To be painfully honest, I have admitted to being judgmental when other educators have decided to end their relationship with their own teaching careers by leaving their classrooms. I never thought I’d be one of them. But here I am, cleaning up room 26, turning off the lights and closing the door one last time.

This decision was not easy for me. It’s one of the three hardest decisions I’ve ever had to make, surpassed only by the decision of whether or not to have kids and whether or not to get a PhD (note: kids – no. PhD – yes).

I experienced an overwhelming sense of indecision, followed by tears and ambivalence. If I were older, closer to retirement, would I consider staying? Maybe I can hold on. I mean, who wants to start over?

And just so we’re clear: We are not alone. Many relationships face similar challenges at the end of this school year.

In a recent EdWeek survey, 54% of teachers said they were likely or very likely to leave their classroom in the next two years, and 84% said teaching had become more stressful since the pandemic.
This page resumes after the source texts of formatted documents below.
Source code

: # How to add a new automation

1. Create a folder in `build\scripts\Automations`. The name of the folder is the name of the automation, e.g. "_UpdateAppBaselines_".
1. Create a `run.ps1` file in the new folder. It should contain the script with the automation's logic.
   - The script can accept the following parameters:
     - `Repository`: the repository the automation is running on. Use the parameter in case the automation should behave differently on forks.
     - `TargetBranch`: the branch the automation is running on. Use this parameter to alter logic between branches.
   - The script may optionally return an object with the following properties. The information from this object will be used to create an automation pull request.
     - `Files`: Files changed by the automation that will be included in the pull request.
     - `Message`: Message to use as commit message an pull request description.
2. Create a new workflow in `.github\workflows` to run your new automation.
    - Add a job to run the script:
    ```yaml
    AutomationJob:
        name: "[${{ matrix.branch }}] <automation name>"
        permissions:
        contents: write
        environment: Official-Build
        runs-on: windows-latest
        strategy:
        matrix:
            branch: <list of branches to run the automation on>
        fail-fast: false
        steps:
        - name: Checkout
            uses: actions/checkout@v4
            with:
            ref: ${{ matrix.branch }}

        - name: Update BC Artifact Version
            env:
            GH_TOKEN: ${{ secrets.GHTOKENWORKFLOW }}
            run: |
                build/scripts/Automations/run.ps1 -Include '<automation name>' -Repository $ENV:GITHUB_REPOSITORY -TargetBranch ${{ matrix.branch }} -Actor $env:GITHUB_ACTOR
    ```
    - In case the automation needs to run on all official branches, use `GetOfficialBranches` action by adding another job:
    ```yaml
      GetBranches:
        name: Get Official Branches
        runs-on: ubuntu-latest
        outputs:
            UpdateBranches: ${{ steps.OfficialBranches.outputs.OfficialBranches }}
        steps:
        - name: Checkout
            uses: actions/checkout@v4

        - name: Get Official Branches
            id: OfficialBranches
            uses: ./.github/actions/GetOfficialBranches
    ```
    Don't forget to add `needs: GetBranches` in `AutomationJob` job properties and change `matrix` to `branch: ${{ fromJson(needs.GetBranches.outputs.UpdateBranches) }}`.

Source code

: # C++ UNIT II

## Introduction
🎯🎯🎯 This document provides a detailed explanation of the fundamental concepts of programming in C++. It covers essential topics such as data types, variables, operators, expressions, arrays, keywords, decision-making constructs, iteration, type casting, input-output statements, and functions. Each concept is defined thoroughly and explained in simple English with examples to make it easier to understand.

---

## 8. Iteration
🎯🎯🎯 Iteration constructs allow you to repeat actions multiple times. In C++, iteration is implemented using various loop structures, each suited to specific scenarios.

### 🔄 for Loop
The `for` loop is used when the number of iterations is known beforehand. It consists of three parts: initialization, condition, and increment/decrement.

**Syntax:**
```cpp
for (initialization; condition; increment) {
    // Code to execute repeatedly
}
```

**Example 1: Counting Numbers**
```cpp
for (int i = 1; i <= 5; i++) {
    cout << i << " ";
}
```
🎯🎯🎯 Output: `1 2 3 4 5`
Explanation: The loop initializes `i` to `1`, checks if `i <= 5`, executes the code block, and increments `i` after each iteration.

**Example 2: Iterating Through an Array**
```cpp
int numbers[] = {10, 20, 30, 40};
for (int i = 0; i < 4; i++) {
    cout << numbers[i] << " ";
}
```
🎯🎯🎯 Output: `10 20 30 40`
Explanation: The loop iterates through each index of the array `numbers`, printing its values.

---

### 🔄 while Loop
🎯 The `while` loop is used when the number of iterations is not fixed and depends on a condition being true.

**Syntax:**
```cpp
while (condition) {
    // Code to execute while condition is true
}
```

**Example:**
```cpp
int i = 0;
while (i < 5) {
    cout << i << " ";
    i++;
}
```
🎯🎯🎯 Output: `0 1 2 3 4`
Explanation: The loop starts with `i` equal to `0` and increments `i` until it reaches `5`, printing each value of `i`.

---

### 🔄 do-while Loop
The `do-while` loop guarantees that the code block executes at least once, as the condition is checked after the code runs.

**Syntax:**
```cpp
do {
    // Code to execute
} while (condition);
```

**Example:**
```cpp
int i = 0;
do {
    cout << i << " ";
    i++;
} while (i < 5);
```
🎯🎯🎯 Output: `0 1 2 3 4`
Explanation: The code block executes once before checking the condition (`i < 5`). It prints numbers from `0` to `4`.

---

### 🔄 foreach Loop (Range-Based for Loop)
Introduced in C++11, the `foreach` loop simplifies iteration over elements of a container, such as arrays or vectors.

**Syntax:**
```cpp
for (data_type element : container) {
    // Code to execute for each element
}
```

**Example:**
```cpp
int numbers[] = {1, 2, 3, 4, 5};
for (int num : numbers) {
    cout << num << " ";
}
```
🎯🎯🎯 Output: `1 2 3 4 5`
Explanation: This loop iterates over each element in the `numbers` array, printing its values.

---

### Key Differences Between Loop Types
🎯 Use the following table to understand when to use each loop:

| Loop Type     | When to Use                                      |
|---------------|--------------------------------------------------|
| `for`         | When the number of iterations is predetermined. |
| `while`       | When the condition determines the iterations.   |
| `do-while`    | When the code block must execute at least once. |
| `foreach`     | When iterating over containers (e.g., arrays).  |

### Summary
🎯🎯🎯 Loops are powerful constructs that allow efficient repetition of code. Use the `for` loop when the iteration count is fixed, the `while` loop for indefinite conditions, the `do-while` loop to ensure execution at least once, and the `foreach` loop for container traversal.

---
In the end, I had to ask myself the following questions:

  • What do you want my legacy to be? Most of all, I want to empower the next generation of teachers to have their collective voice heard so that they are better prepared to stand up for our profession and our students and not have to experience the heartbreak that I experienced this year.
  • Where can I have the most effect? Most people think I have the most influence in my class, and there is no denying the irony of my leaving. But to achieve the above goals, it seems necessary to get out of the classroom.

I know this makes no sense to you, but I also know that I can no longer defend our profession loud and clear within the walls of my classroom. The system is not designed for teachers to have opinions that challenge the status quo, and there is a reason why so many teachers feel they have to leave their classrooms to defend education. You’re right, it’s not fair. But that’s how it has to be now.
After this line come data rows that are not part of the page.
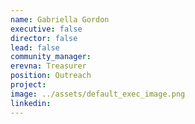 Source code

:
 ```yaml
---
name: Gabriella Gordon
executive: false
director: false
lead: false
community_manager:  
erevna: Treasurer 
position: Outreach
project:  
image: ../assets/default_exec_image.png
linkedin: 
---
```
In the spirit of transparency, I have met someone else and am going to work in a field where I can advocate for education without fear of retribution or punishment. But don’t take this rejection to heart.

The time we have spent together has been wonderful and we should be proud of that. Still, this will be my last letter – the sense of closure I need to officially move on to the next phase of my professional life.
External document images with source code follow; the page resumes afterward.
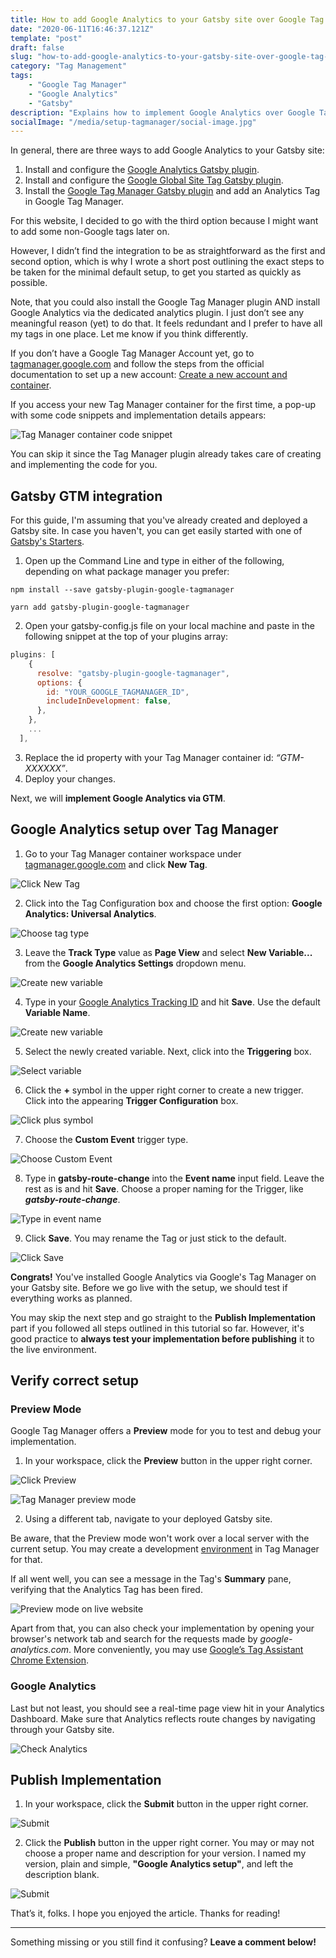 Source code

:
 ```yaml
---
title: How to add Google Analytics to your Gatsby site over Google Tag Manager
date: "2020-06-11T16:46:37.121Z"
template: "post"
draft: false
slug: "how-to-add-google-analytics-to-your-gatsby-site-over-google-tag-manager"
category: "Tag Management"
tags:
    - "Google Tag Manager"
    - "Google Analytics"
    - "Gatsby"
description: "Explains how to implement Google Analytics over Google Tag Manager in Gatsby."
socialImage: "/media/setup-tagmanager/social-image.jpg"
---
```


In general, there are three ways to add Google Analytics to your Gatsby site:

1. Install and configure the [Google Analytics Gatsby plugin](https://www.gatsbyjs.org/packages/gatsby-plugin-google-analytics/?=analy).
2. Install and configure the [Google Global Site Tag Gatsby plugin](https://www.gatsbyjs.org/packages/gatsby-plugin-google-gtag/).
3. Install the [Google Tag Manager Gatsby plugin](https://www.gatsbyjs.org/packages/gatsby-plugin-google-tagmanager/) and add an Analytics Tag in Google Tag Manager.

For this website, I decided to go with the third option because I might want to add some non-Google tags later on.

However, I didn’t find the integration to be as straightforward as the first and second option, which is why I wrote a short post outlining the exact steps to be taken for the minimal default setup, to get you started as quickly as possible.

Note, that you could also install the Google Tag Manager plugin AND install Google Analytics via the dedicated analytics plugin. I just don’t see any meaningful reason (yet) to do that. It feels redundant and I prefer to have all my tags in one place. Let me know if you think differently.

If you don’t have a Google Tag Manager Account yet, go to [tagmanager.google.com](https://tagmanager.google.com/) and follow the steps from the official documentation to set up a new account: [Create a new account and container](https://support.google.com/tagmanager/answer/6103696?hl=en#new).

If you access your new Tag Manager container for the first time, a pop-up with some code snippets and implementation details appears:

![Tag Manager container code snippet](/media/setup-tagmanager/setup_0.jpg)

You can skip it since the Tag Manager plugin already takes care of creating and implementing the code for you.

## Gatsby GTM integration

For this guide, I'm assuming that you've already created and deployed a Gatsby site. In case you haven't, you can get easily started with one of [Gatsby's Starters](https://www.gatsbyjs.org/starters/?v=2).

1. Open up the Command Line and type in either of the following, depending on what package manager you prefer:

```
npm install --save gatsby-plugin-google-tagmanager

yarn add gatsby-plugin-google-tagmanager
```

2. Open your gatsby-config.js file on your local machine and paste in the following snippet at the top of your plugins array:

```javascript
plugins: [
    {
      resolve: "gatsby-plugin-google-tagmanager",
      options: {
        id: "YOUR_GOOGLE_TAGMANAGER_ID",
        includeInDevelopment: false,
      },
    },
	...
  ],
```

3. Replace the id property with your Tag Manager container id: _“GTM-XXXXXX”_.
4. Deploy your changes.

Next, we will **implement Google Analytics via GTM**.

## Google Analytics setup over Tag Manager

1. Go to your Tag Manager container workspace under [tagmanager.google.com](https://tagmanager.google.com/) and click **New Tag**.

![Click New Tag](/media/setup-tagmanager/setup_1.jpg)

2. Click into the Tag Configuration box and choose the first option: **Google Analytics: Universal Analytics**.

![Choose tag type](/media/setup-tagmanager/setup_2.jpg)

3. Leave the **Track Type** value as **Page View** and select **New Variable...** from the **Google Analytics Settings** dropdown menu.

![Create new variable](/media/setup-tagmanager/setup_3.jpg)

4. Type in your [Google Analytics Tracking ID](https://support.google.com/tagmanager/answer/9207621?authuser=3#ga_id) and hit **Save**. Use the default **Variable Name**.

![Create new variable](/media/setup-tagmanager/setup_4.jpg)

5. Select the newly created variable. Next, click into the **Triggering** box.

![Select variable](/media/setup-tagmanager/setup_5.jpg)

6. Click the **+** symbol in the upper right corner to create a new trigger. Click into the appearing **Trigger Configuration** box.

![Click plus symbol](/media/setup-tagmanager/setup_6.jpg)

7. Choose the **Custom Event** trigger type.

![Choose Custom Event](/media/setup-tagmanager/setup_7.jpg)

8. Type in **gatsby-route-change** into the **Event name** input field. Leave the rest as is and hit **Save**. Choose a proper naming for the Trigger, like **_gatsby-route-change_**.

![Type in event name](/media/setup-tagmanager/setup_8.jpg)

9. Click **Save**. You may rename the Tag or just stick to the default.

![Click Save](/media/setup-tagmanager/setup_9.jpg)

**Congrats!** You've installed Google Analytics via Google's Tag Manager on your Gatsby site. Before we go live with the setup, we should test if everything works as planned.

You may skip the next step and go straight to the **Publish Implementation** part if you followed all steps outlined in this tutorial so far. However, it's good practice to **always test your implementation before publishing** it to the live environment.

## Verify correct setup

### Preview Mode

Google Tag Manager offers a **Preview** mode for you to test and debug your implementation.

1. In your workspace, click the **Preview** button in the upper right corner.

![Click Preview](/media/setup-tagmanager/test_1.jpg)

![Tag Manager preview mode](/media/setup-tagmanager/test_2.jpg)

2. Using a different tab, navigate to your deployed Gatsby site.

Be aware, that the Preview mode won't work over a local server with the current setup. You may create a development [environment](https://support.google.com/tagmanager/answer/6311518?hl=en) in Tag Manager for that.

If all went well, you can see a message in the Tag's **Summary** pane, verifying that the Analytics Tag has been fired.

![Preview mode on live website](/media/setup-tagmanager/test_3.jpg)

Apart from that, you can also check your implementation by opening your browser's network tab and search for the requests made by _google-analytics.com_. More conveniently, you may use [Google’s Tag Assistant Chrome Extension](https://chrome.google.com/webstore/detail/tag-assistant-by-google/kejbdjndbnbjgmefkgdddjlbokphdefk/).

### Google Analytics

Last but not least, you should see a real-time page view hit in your Analytics Dashboard. Make sure that Analytics reflects route changes by navigating through your Gatsby site.

![Check Analytics](/media/setup-tagmanager/test_4.jpg)

## Publish Implementation

1. In your workspace, click the **Submit** button in the upper right corner.

![Submit](/media/setup-tagmanager/publish_1.jpg)

2. Click the **Publish** button in the upper right corner. You may or may not choose a proper name and description for your version. I named my version, plain and simple, **"Google Analytics setup"**, and left the description blank.

![Submit](/media/setup-tagmanager/publish_2.jpg)

That’s it, folks. I hope you enjoyed the article. Thanks for reading!

<hr>

Something missing or you still find it confusing? **Leave a comment below!**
We will always have fond memories of it, especially the relationships we built with the students. And just to be clear, I’m not leaving because I don’t like my students. Absolutely, yes, absolutely. In fact, it’s because of them that I’ve lasted this long.

It’s not that I don’t love you. I truly believe with all my heart. My life is richer because you are here and I will always love you. I’m devastated, but I have to change course now to better defend our profession.

I will never forget you and I will always cherish the time we spent together. De bien des façons, tu seras toujours le plus grand amour de ma vie. Until we meet again… Bye-bye.